Single file comparison? filecmp.cmp(fname1, fname2 [,shallow=1])

filecmp.cmp returns 0 for match, 1 for no match.

Multiple files comparison in two directories? filecmp.cmpfiles(dirname1, dirname2, fnamelist [,shallow=1]))

filecmp.cmpfiles returns a tuple of three lists: (matches,mismatches,errors)

Single directory comparison? file.dircmp(dirname1, dirname2 [,ignore=... [,hide=...])

ignore defaults to '["RCS","CVS","tags"]' and hide defaults to '[os.curdir,os.pardir]' (i.e., '[".",".."]').

fileinput, something like cat?

glob: list pathnames matching pattern

pathnames = glob.glob('/Users/quilty/Book/chap[3-4].txt')
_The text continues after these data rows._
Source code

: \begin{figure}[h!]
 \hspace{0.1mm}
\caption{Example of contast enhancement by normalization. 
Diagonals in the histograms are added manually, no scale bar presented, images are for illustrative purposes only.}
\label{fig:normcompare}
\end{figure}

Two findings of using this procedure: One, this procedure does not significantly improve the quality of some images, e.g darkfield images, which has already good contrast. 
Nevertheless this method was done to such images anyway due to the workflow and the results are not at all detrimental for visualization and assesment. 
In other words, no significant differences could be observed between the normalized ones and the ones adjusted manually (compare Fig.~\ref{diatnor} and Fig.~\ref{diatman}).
linecache: efficient random access to a file

linecache.getline('/etc/hosts', 15)

linecache.checkcache # has file been modified since last cached

os.path: path name manipulation

os.path.commonprefix

os.path.expanduser

os.path.expandvars

os.path.join

os.path.normpath: remove redundant path information

os.path.splitdrive: useful on Windows

os.path.walk ~= os.walk?

file.readline() # slow but memory-friendly

file.readlines() # fast but memory-hungry

xreadlines is better but is deprecated. Use idiom 'for line in file.open("bla"):' instead.

The [commands] module exists primarily as a convenience wrapper for calls to `os.popen*()`.

commands.getoutput can be implemented as such:

def getoutput(cmd):

import os

return os.popen('{ '+cmd+'; } 2>&1').read()

# check out the usage of '+cmd+' for whatever that means...

Use dbm module to create a 'dictionary-on-disk'. This allows you use to store to disk pairs of key/value where both key and value are strings. You work with the dbm as though it is a in-memory dictionary.

If you need to store a key/value pair where the value is not just a string, use shelve module. Of course, it still can't store objects that are not pickle-able like file objects.

If shelve is not powerful enough for your need, try ZODB.

Prefer cPickle over picke module. Example usage:

import cPickle

from somewhere import my_complex_object

s = cPickle.dumps(my_complex_object)

new_obj = cPickle.loads(s)

Module name collision? Use the keyword as.

import repr as _repr

from repr import repr as newrepr

datetime module giving you a headache since you don't know how to tell it to set the dst? Pass -1 as the last argument when creating the object datetime.datetime and Python will figure out the dst for you.